Economists predict that the SA Reserve Bank’s (SARB) Monetary Policy Committee (MPC) will decide to keep the repo rate unchanged when it meets this week, citing the improved rand/dollar exchange rate, weakened industrial production and international monetary policy as factors.
The MPC meets for a final time this year from 21 to 23 November to deliberate on interest rates.
The committee will announce its decision on Thursday.
PwC SA’s economists said in a statement that they expect the central bank to hold the repo rate steady this week following its last meeting in September, when three MPC members voted to keep the repo rate at 8.25%, while two policymakers favoured an increase to 8.50%.
However, while the economists forecast that the interest rate has peaked, they believe it will only start declining in mid-2024.
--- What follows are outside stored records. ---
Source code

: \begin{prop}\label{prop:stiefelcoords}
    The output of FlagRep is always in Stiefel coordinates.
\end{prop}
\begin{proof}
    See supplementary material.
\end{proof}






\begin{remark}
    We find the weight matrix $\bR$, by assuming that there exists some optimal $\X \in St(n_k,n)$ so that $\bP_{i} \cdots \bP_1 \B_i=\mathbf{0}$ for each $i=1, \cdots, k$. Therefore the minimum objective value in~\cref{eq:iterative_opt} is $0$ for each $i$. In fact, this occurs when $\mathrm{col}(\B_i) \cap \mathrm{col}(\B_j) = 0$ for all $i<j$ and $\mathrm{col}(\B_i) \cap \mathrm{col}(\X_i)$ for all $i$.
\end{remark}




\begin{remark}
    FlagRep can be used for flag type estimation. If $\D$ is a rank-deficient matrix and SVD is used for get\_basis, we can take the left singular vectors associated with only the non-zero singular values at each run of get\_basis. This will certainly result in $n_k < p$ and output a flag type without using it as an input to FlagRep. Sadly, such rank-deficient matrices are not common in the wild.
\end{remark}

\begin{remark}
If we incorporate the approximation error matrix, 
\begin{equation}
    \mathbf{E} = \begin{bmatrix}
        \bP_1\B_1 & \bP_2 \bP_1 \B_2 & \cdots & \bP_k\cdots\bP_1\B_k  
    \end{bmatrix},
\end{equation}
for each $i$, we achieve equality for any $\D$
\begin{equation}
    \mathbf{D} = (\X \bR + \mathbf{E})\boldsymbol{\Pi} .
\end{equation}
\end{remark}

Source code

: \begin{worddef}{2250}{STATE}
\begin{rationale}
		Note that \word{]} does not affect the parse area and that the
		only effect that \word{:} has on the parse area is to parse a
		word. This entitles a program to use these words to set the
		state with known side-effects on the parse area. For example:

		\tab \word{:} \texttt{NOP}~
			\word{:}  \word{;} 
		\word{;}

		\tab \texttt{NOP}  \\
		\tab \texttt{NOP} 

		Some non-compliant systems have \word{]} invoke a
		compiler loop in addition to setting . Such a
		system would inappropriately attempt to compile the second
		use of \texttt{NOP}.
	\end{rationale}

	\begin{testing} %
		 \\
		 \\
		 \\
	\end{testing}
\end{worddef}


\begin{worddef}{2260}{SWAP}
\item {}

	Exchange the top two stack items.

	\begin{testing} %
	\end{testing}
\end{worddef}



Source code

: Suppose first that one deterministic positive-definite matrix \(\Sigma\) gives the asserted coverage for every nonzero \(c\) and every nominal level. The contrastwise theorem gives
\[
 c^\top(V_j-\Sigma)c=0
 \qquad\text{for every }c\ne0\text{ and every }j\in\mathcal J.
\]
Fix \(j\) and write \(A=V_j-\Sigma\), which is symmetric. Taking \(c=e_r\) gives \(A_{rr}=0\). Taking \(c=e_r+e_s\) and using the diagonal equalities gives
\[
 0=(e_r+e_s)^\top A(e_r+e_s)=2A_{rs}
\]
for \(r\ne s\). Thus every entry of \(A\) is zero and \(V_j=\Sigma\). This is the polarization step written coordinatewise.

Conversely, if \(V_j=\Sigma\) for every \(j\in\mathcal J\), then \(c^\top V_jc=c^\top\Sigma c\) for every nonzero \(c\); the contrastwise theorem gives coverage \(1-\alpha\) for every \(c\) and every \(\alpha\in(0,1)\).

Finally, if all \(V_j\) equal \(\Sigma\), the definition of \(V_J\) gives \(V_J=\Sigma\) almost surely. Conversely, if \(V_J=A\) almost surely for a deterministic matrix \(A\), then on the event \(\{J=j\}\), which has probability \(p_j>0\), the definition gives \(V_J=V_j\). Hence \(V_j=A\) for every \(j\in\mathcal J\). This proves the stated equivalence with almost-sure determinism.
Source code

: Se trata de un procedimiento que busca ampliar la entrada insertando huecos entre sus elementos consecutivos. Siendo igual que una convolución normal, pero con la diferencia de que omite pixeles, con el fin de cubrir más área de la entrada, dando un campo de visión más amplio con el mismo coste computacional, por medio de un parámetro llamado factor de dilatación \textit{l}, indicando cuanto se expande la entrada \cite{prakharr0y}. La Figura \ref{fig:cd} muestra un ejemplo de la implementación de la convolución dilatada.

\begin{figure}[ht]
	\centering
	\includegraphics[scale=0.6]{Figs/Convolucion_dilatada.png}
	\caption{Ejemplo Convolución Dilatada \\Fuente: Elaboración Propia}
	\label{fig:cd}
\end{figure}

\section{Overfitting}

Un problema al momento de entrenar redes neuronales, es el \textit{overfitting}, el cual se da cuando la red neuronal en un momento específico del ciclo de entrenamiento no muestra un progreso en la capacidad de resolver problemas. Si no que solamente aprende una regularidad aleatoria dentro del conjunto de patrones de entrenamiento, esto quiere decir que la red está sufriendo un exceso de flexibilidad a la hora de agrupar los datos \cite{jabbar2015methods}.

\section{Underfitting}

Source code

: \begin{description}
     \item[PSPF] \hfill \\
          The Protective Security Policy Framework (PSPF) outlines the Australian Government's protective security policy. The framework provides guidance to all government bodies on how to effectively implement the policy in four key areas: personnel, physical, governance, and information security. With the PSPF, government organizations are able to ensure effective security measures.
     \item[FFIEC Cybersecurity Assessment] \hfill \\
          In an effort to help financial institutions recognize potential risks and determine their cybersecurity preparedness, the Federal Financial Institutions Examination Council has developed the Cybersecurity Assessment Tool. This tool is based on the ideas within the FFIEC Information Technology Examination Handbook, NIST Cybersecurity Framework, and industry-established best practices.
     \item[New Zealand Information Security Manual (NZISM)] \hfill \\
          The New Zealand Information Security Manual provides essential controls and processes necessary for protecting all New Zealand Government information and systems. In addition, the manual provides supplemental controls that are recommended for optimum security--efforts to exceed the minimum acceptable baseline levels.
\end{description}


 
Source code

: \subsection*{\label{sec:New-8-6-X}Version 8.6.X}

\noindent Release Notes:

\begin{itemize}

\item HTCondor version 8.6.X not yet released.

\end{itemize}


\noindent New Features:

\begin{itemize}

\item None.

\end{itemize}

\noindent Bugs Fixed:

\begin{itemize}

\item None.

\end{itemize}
Following the September MPC meeting, many economists were, by October, thinking policymakers would lift the repo rate by around 25 basis points in November.
The SARB noted in September that risks to the inflation outlook were to the upside, and many signs pointed to more upward pressure on consumer price inflation.
However, in recent weeks, a collection of developments and data releases have eased concern about inflation in the short term, while the outlook for economic growth has also deteriorated.
This includes the strengthening of the rand against major currencies. The rand ended September near R19.50/$ but appreciated to trade below R18.70/$ over the past two weeks.
The oil price has also softened, with Brent crude now trading below $78 a barrel (bbl) compared to above $82/bbl at the start of November, which should lead to another drop in fuel prices in December.
PwC South Africa chief economist, Lullu Krugel, said the stronger rand will reduce the cost of imported goods.
“Imported inflation was only 1.4% year-on-year (y-o-y) in August and 2.8% y-o-y when excluding fuel products. A favourable exchange rate position will further ease pressure on the cost of the country’s import basket heading towards the end of 2023,” Krugel said.
“Imported inflation contributes directly to headline consumer price inflation through goods that are sourced internationally, including fuel, appliances and motor vehicles.”
PwC South Africa senior economist, Christie Viljoen, said that while South Africa has received positive employment data and better-than-expected retail sales numbers over the past week, the overall outlook for the economy remained downbeat following recent disappointing mining and manufacturing production reports.
Statistics South Africa’s latest data showed that manufacturing output slumped by 4.3% y-o-y in September and mining production dipped by 1.9% y-o-y.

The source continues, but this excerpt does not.